* _Provided entries_:
|---|

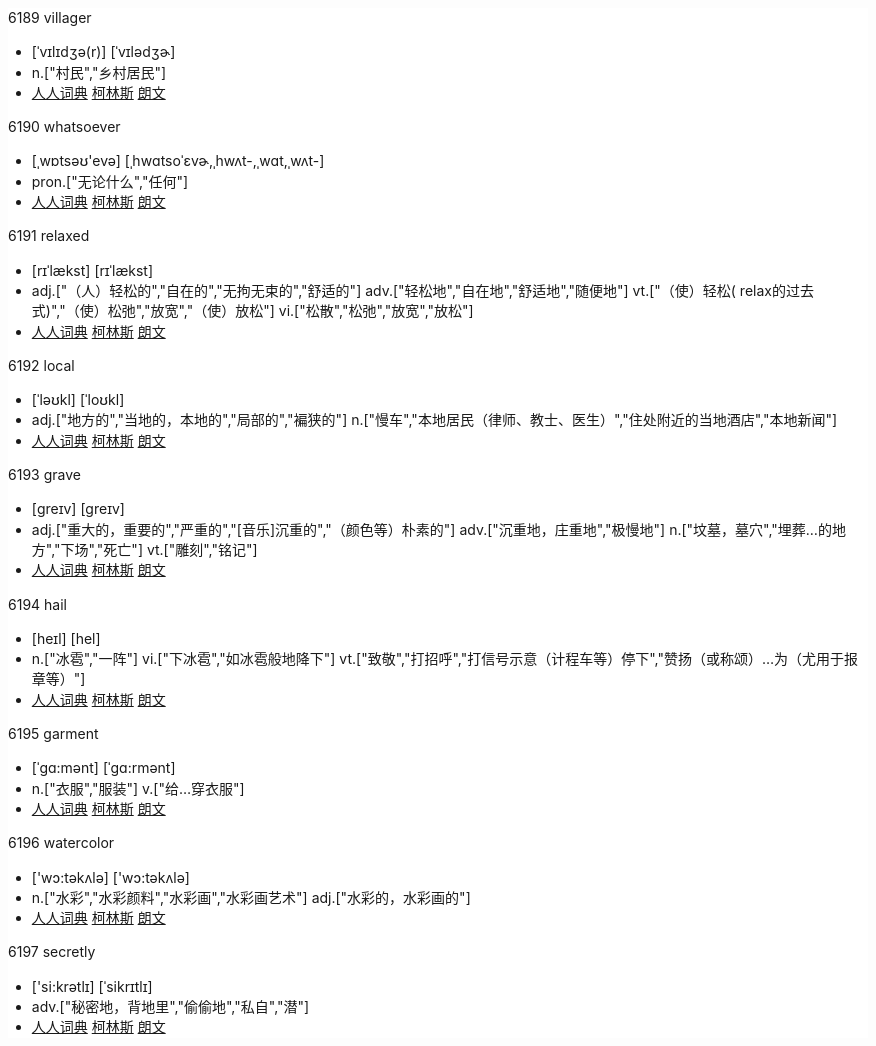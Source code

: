 6189 villager 
- [ˈvɪlɪdʒə(r)]  [ˈvɪlədʒɚ] 
- n.["村民","乡村居民"]   
- [人人词典](https://www.91dict.com/words?w=villager) [柯林斯](https://www.collinsdictionary.com/zh/dictionary/english/villager) [朗文](https://www.ldoceonline.com/dictionary/villager) 

6190 whatsoever 
- [ˌwɒtsəʊ'evə]  [ˌhwɑtsoˈɛvɚ,ˌhwʌt-,ˌwɑt,ˌwʌt-] 
- pron.["无论什么","任何"]   
- [人人词典](https://www.91dict.com/words?w=whatsoever) [柯林斯](https://www.collinsdictionary.com/zh/dictionary/english/whatsoever) [朗文](https://www.ldoceonline.com/dictionary/whatsoever) 

6191 relaxed 
- [rɪˈlækst]  [rɪˈlækst] 
- adj.["（人）轻松的","自在的","无拘无束的","舒适的"]  adv.["轻松地","自在地","舒适地","随便地"]  vt.["（使）轻松( relax的过去式)","（使）松弛","放宽","（使）放松"]  vi.["松散","松弛","放宽","放松"]   
- [人人词典](https://www.91dict.com/words?w=relaxed) [柯林斯](https://www.collinsdictionary.com/zh/dictionary/english/relaxed) [朗文](https://www.ldoceonline.com/dictionary/relaxed) 

6192 local 
- [ˈləʊkl]  [ˈloʊkl] 
- adj.["地方的","当地的，本地的","局部的","褊狭的"]  n.["慢车","本地居民（律师、教士、医生）","住处附近的当地酒店","本地新闻"]   
- [人人词典](https://www.91dict.com/words?w=local) [柯林斯](https://www.collinsdictionary.com/zh/dictionary/english/local) [朗文](https://www.ldoceonline.com/dictionary/local) 

6193 grave 
- [ɡreɪv]  [greɪv] 
- adj.["重大的，重要的","严重的","[音乐]沉重的","（颜色等）朴素的"]  adv.["沉重地，庄重地","极慢地"]  n.["坟墓，墓穴","埋葬…的地方","下场","死亡"]  vt.["雕刻","铭记"]   
- [人人词典](https://www.91dict.com/words?w=grave) [柯林斯](https://www.collinsdictionary.com/zh/dictionary/english/grave) [朗文](https://www.ldoceonline.com/dictionary/grave) 

6194 hail 
- [heɪl]  [hel] 
- n.["冰雹","一阵"]  vi.["下冰雹","如冰雹般地降下"]  vt.["致敬","打招呼","打信号示意（计程车等）停下","赞扬（或称颂）…为（尤用于报章等）"]   
- [人人词典](https://www.91dict.com/words?w=hail) [柯林斯](https://www.collinsdictionary.com/zh/dictionary/english/hail) [朗文](https://www.ldoceonline.com/dictionary/hail) 

6195 garment 
- [ˈgɑ:mənt]  [ˈgɑ:rmənt] 
- n.["衣服","服装"]  v.["给…穿衣服"]   
- [人人词典](https://www.91dict.com/words?w=garment) [柯林斯](https://www.collinsdictionary.com/zh/dictionary/english/garment) [朗文](https://www.ldoceonline.com/dictionary/garment) 

6196 watercolor 
- ['wɔ:təkʌlə]  ['wɔ:təkʌlə] 
- n.["水彩","水彩颜料","水彩画","水彩画艺术"]  adj.["水彩的，水彩画的"]   
- [人人词典](https://www.91dict.com/words?w=watercolor) [柯林斯](https://www.collinsdictionary.com/zh/dictionary/english/watercolor) [朗文](https://www.ldoceonline.com/dictionary/watercolor) 

6197 secretly 
- ['si:krətlɪ]  [ˈsikrɪtlɪ] 
- adv.["秘密地，背地里","偷偷地","私自","潜"]   
- [人人词典](https://www.91dict.com/words?w=secretly) [柯林斯](https://www.collinsdictionary.com/zh/dictionary/english/secretly) [朗文](https://www.ldoceonline.com/dictionary/secretly)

|---|

* _Your assignment_:
In how many lines of the records does the word "grave" appear? Answer with the number only.

* _Result of the exercise_:
2